The Nature of Disrespect
As adults, we expect our children to respect us: our feelings, our home, our authority. And society expects children to be respectful. The phrase, “Children are to be seen, not heard,” comes from a long-held belief that children should be compliant, quiet and do as their parents say. Yet anyone who’s been around a child for more than an hour knows this often isn’t the case. So how can we reconcile our expectation of respect with our child’s need to test limits as they assert their independence? Just how far is too far?
There are several reasons a child may behave in a way that is “disrespectful.” First, he or she may not realize the behaviour is disrespectful. For example, a mother or father is trying to correct them, and the child simply replies “don’t tell me what to do or not to do, I am an adult” or “dad or mum please stop shouting.
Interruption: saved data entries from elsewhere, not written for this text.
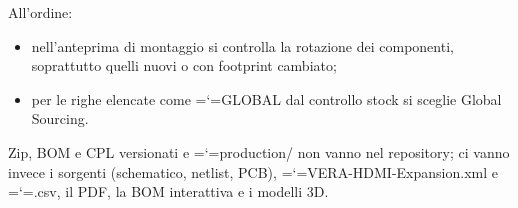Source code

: \documentclass[11pt,a4paper]{article}
\makeatletter
\newcommand{\file}[1]{{\ttfamily\hyphenchar\font=`\-\relax\language=\l@nohyphenation #1}}
\makeatother
\begin{document}
All'ordine:

\begin{itemize}[leftmargin=*]
  \item nell'anteprima di montaggio si controlla la rotazione dei componenti,
        soprattutto quelli nuovi o con footprint cambiato;
  \item per le righe elencate come \file{GLOBAL} dal controllo stock si sceglie
        Global Sourcing.
\end{itemize}

Zip, BOM e CPL versionati e \file{production/} non vanno nel repository; ci
vanno invece i sorgenti (schematico, netlist, PCB),
\file{VERA-HDMI-Expansion.xml} e \file{.csv}, il PDF, la BOM interattiva e i
modelli 3D.
\end{document}
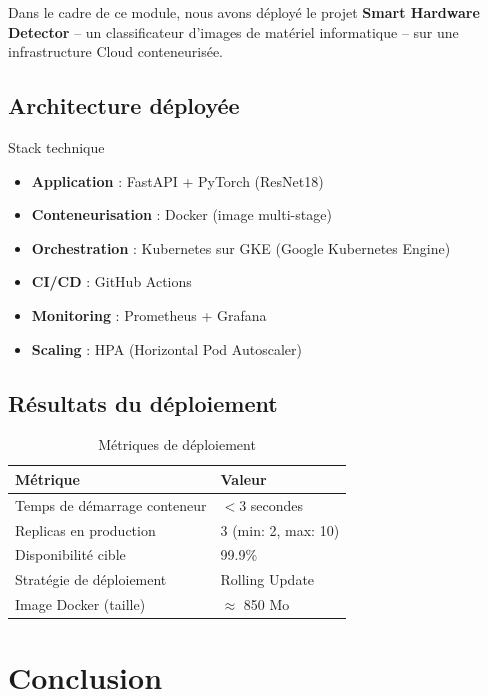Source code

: \documentclass[12pt,a4paper]{article}
\begin{document}
Dans le cadre de ce module, nous avons déployé le projet \textbf{Smart Hardware Detector} -- un classificateur d'images de matériel informatique -- sur une infrastructure Cloud conteneurisée.

\subsection{Architecture déployée}

\begin{keybox}{Stack technique}
\begin{itemize}[noitemsep]
    \item \textbf{Application} : FastAPI + PyTorch (ResNet18)
    \item \textbf{Conteneurisation} : Docker (image multi-stage)
    \item \textbf{Orchestration} : Kubernetes sur GKE (Google Kubernetes Engine)
    \item \textbf{CI/CD} : GitHub Actions
    \item \textbf{Monitoring} : Prometheus + Grafana
    \item \textbf{Scaling} : HPA (Horizontal Pod Autoscaler)
\end{itemize}
\end{keybox}

\subsection{Résultats du déploiement}

\begin{table}[H]
\centering
\begin{tabular}{@{}ll@{}}
\toprule
\textbf{Métrique} & \textbf{Valeur} \\
\midrule
Temps de démarrage conteneur & $< 3$ secondes \\
Replicas en production & 3 (min: 2, max: 10) \\
Disponibilité cible & 99.9\% \\
Stratégie de déploiement & Rolling Update \\
Image Docker (taille) & $\approx$ 850 Mo \\
\bottomrule
\end{tabular}
\caption{Métriques de déploiement}
\end{table}

\section{Conclusion}
\end{document}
I think it is time I need peace in this house”. What will strike the father or the mother at that moment is “DISRESPECT”. Kids also have difficulty asserting or expressing themselves appropriately when feeling angry or frustrated. Adrenaline kicks in and eyes start rolling, voices raise, feet get stamped and doors get slammed. Some kids have difficulty managing the stress and emotions they experience when faced with a limit or being told “no,” and just can’t keep themselves from crossing the line. Add in adolescence and hormones and you’ve got the potential for emotions and irritability to escalate quickly. Some television shows or home and foreign movies send some messages to children. In a foreign movie, a child can be seen screaming and yelling at his or her parents and even going as far as saying I hate you. Children tend to pick this up and start showing sign of disrespect.
Responding to Disrespect
Most parents face mild to moderate disrespectful behavior from their kids from time to time. But what’s an effective way to respond?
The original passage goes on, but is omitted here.